Préjugés et confinement

Dans une précédente chronique, j’évoquais la façon dont ceux dont les fins de mois ne sont pas difficiles se permettaient de juger de l’utilisation que les plus pauvres faisaient de leur argent. En somme, si les pauvres sont pauvres c’est parce qu’ils utilisent mal leur argent : incapable d’économiser, de se retenir, achats superflus…

Un autre préjugé sur les personnes modestes se déploie en temps de coronavirus : elles n’auraient pas le sens des responsabilités, c’est pourquoi il serait particulièrement nécessaire de faire des contrôles du respect des consignes de confinement dans les quartiers populaires.

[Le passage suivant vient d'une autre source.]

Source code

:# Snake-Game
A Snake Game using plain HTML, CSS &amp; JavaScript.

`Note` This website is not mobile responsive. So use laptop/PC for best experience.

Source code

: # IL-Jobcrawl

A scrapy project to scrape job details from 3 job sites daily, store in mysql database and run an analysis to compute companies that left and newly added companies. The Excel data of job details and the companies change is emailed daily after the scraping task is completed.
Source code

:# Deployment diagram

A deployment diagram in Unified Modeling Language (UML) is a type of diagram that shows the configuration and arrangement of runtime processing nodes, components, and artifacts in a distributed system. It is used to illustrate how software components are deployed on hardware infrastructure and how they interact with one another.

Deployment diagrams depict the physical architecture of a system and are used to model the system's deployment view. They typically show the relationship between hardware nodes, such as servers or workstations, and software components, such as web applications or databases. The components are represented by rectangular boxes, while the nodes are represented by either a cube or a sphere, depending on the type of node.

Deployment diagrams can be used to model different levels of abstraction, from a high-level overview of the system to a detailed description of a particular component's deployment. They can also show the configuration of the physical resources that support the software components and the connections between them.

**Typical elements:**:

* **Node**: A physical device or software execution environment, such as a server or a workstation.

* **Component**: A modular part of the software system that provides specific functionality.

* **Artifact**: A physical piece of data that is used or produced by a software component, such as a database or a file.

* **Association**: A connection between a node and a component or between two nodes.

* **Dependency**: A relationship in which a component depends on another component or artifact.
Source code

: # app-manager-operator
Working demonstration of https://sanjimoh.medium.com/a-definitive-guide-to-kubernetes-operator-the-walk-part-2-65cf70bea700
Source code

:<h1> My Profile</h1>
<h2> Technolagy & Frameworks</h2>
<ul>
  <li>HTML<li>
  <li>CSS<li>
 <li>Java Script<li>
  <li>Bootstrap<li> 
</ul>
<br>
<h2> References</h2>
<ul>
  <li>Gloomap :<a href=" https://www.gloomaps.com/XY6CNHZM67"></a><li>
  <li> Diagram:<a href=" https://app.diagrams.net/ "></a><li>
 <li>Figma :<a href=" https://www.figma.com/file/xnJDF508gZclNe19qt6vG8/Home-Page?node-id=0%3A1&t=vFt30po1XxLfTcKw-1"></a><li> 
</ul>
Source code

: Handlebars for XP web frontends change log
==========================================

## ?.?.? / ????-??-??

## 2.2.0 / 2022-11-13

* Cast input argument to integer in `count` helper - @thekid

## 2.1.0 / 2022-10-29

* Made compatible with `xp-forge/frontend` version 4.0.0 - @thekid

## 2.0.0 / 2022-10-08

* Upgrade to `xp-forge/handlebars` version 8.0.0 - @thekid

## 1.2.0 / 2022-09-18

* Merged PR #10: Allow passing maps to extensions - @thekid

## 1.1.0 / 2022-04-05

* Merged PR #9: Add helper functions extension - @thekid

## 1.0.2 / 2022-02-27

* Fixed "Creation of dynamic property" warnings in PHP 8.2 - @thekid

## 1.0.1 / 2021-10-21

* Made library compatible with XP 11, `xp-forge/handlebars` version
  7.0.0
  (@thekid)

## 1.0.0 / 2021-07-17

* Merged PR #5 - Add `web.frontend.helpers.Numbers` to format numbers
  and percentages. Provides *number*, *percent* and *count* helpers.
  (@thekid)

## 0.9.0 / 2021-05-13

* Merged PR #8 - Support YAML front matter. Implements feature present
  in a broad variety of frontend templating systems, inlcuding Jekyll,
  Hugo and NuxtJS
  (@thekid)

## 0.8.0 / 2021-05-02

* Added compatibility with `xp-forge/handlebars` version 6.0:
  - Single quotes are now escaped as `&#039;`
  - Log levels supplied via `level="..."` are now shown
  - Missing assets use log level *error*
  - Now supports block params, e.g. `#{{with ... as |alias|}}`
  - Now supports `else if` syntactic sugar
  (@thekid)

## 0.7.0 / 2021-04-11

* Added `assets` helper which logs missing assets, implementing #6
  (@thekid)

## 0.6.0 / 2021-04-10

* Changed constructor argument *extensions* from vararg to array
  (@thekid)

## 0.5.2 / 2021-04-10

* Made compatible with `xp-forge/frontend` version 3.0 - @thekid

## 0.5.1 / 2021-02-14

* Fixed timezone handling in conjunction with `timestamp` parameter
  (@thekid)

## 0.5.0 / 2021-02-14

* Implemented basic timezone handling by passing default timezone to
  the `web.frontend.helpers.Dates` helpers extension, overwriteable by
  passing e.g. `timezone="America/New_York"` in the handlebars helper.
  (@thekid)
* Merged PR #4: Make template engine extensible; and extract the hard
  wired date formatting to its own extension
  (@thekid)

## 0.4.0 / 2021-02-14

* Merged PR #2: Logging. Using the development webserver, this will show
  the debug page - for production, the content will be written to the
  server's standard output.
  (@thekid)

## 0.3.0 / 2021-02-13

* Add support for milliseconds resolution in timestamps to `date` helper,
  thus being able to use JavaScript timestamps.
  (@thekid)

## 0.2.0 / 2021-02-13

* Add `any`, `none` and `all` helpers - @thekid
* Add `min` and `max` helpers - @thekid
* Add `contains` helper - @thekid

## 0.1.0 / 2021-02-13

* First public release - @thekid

On peut commencer par rétorquer que le mauvais exemple donné d’en haut, avec la multiplication des injonctions contradictoires – n’envoyez plus les enfants à l’école mais allez voter, restez chez vous mais allez travailler –, rend difficile le comportement adapté de tous les citoyens que nous sommes, où que nous vivions.

Ensuite, le confinement est évidemment plus difficile à vivre dans un appartement de 60 m2, dans une barre de 14 étages (et ces barres là sont rarement isolées)  avec 3 enfants que dans une maison avec un jardin, sans parler de ceux qui ont eu l’opportunité de se réfugier dans une résidence secondaire. 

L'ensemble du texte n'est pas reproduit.